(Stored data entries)
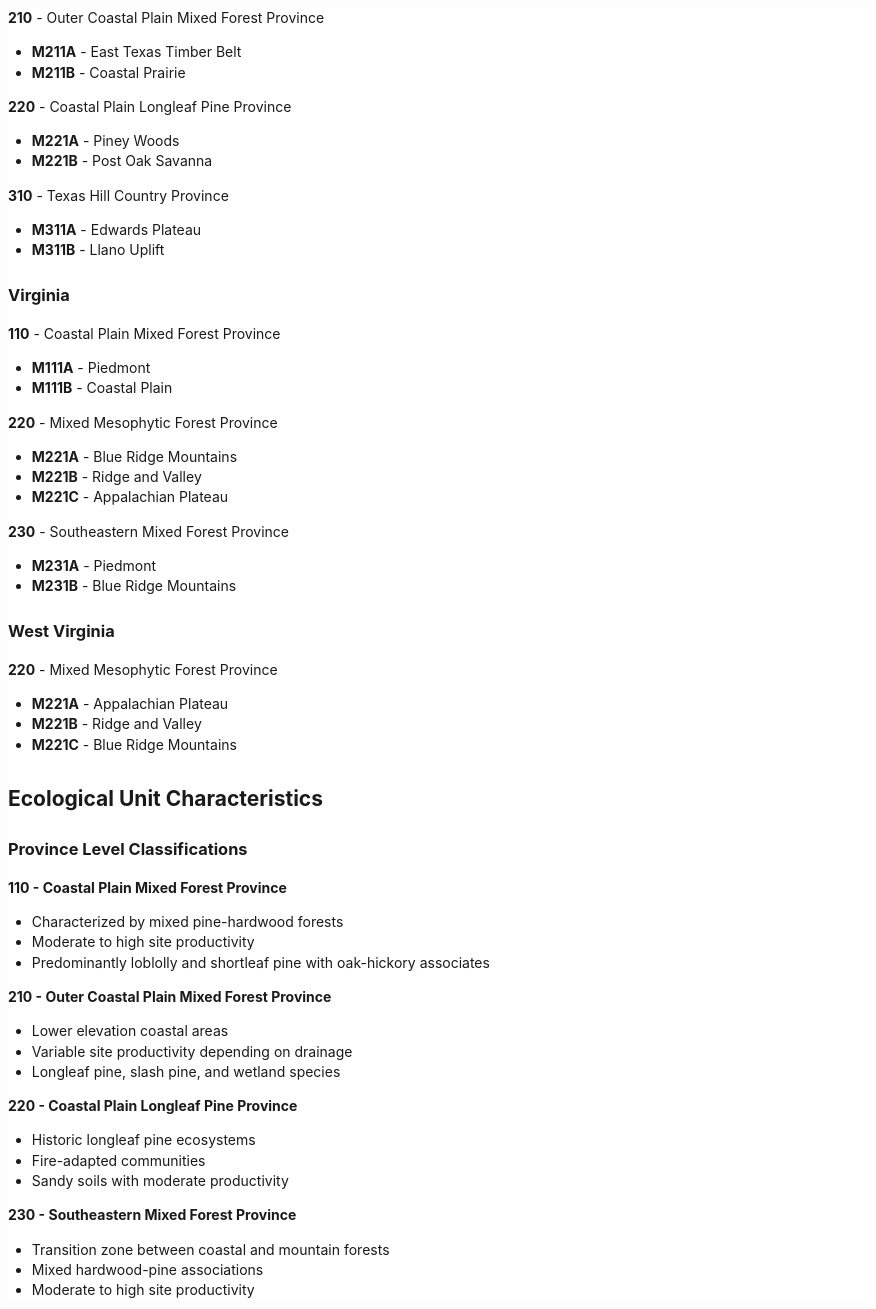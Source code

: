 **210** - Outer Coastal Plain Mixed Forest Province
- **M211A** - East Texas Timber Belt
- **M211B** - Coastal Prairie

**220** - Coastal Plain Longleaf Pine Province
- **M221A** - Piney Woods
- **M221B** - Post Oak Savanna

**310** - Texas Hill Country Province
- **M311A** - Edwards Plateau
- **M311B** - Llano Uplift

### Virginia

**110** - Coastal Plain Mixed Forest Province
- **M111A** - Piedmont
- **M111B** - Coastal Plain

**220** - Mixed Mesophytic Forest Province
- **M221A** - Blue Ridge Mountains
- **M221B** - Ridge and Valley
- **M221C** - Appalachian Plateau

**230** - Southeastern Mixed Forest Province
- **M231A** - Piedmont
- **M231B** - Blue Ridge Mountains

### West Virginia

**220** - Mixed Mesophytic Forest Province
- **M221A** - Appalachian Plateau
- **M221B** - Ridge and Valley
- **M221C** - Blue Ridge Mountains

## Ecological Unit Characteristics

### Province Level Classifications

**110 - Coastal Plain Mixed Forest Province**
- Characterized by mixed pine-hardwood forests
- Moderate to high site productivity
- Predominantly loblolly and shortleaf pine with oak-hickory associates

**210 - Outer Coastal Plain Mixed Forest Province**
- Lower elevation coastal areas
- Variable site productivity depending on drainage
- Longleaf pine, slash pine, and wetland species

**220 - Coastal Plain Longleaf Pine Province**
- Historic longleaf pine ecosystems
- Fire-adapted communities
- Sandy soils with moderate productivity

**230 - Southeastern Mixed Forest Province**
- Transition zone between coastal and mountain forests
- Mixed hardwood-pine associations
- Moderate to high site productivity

--

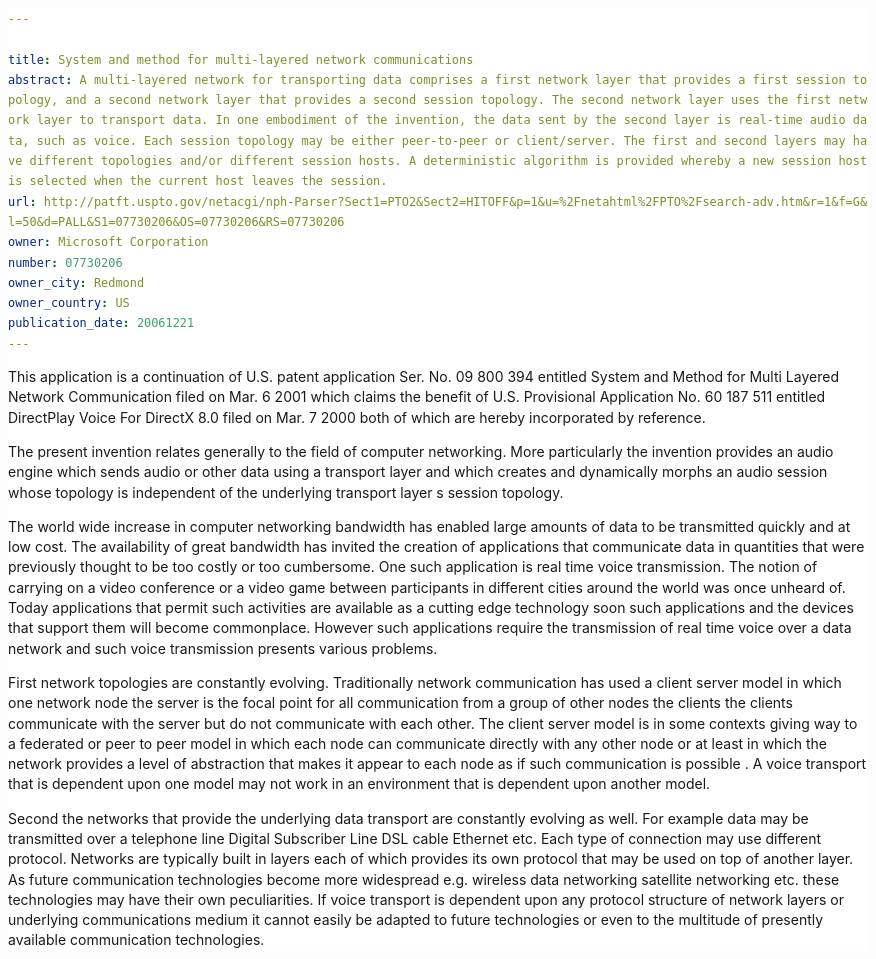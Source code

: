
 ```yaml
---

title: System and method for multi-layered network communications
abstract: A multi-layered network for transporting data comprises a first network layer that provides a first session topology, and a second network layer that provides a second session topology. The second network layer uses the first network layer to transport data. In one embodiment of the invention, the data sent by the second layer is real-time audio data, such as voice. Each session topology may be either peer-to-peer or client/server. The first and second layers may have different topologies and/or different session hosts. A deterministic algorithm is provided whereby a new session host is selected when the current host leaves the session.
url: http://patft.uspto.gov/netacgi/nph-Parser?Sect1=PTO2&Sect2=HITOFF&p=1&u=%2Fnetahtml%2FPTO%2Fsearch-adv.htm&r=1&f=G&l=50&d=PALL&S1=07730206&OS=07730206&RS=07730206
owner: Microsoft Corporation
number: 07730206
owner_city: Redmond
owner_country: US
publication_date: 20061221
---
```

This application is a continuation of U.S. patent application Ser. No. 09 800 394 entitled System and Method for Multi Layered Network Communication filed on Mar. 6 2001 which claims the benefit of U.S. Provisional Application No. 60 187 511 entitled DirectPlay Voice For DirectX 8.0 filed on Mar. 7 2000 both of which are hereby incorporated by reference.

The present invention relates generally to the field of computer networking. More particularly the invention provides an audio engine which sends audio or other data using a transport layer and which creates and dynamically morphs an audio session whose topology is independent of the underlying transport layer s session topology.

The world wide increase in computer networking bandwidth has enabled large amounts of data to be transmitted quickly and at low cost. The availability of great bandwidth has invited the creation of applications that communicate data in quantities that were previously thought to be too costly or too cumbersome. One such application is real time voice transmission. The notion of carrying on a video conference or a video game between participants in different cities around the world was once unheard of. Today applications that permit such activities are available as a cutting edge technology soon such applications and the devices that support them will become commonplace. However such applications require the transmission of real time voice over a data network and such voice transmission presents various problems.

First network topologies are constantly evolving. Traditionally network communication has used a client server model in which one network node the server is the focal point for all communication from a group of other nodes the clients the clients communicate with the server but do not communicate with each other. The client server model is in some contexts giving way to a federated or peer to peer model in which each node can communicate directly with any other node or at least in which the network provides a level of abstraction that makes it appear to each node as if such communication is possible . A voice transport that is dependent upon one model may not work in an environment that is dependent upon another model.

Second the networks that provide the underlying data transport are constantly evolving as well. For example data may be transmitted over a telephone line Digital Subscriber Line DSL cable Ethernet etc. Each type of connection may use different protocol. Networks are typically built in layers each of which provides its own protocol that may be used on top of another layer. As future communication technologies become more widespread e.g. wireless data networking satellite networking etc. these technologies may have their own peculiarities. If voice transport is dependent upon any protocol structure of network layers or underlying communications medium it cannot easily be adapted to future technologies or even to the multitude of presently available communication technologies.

--

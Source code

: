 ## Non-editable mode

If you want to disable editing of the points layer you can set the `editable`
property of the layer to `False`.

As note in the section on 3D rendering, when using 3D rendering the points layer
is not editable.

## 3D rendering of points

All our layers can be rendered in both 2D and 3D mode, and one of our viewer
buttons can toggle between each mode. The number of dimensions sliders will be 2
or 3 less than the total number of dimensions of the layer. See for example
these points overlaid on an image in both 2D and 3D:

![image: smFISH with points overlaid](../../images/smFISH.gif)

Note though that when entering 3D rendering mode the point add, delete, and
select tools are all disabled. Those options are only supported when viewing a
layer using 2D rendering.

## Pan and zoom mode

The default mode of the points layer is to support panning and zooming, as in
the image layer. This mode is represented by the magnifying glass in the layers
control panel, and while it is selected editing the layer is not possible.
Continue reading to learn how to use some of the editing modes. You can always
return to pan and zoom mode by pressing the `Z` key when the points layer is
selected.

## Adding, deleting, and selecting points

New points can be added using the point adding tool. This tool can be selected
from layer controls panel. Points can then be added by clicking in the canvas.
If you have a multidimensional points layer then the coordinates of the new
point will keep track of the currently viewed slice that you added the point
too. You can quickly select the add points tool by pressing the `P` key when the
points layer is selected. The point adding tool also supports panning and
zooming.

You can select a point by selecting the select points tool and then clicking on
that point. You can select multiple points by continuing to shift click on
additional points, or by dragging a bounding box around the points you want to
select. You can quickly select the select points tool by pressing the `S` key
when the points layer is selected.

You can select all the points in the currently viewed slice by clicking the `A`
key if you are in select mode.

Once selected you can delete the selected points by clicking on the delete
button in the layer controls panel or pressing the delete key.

* **EXERCISE DESCRIPTION**
Your answer should be the lines above, from the line containing "This application is" up to and including the line containing "The world wide", reproduced exactly and with nothing else.

* **RESPONSE BOX**
This application is a continuation of U.S. patent application Ser. No. 09 800 394 entitled System and Method for Multi Layered Network Communication filed on Mar. 6 2001 which claims the benefit of U.S. Provisional Application No. 60 187 511 entitled DirectPlay Voice For DirectX 8.0 filed on Mar. 7 2000 both of which are hereby incorporated by reference.

The present invention relates generally to the field of computer networking. More particularly the invention provides an audio engine which sends audio or other data using a transport layer and which creates and dynamically morphs an audio session whose topology is independent of the underlying transport layer s session topology.

The world wide increase in computer networking bandwidth has enabled large amounts of data to be transmitted quickly and at low cost. The availability of great bandwidth has invited the creation of applications that communicate data in quantities that were previously thought to be too costly or too cumbersome. One such application is real time voice transmission. The notion of carrying on a video conference or a video game between participants in different cities around the world was once unheard of. Today applications that permit such activities are available as a cutting edge technology soon such applications and the devices that support them will become commonplace. However such applications require the transmission of real time voice over a data network and such voice transmission presents various problems.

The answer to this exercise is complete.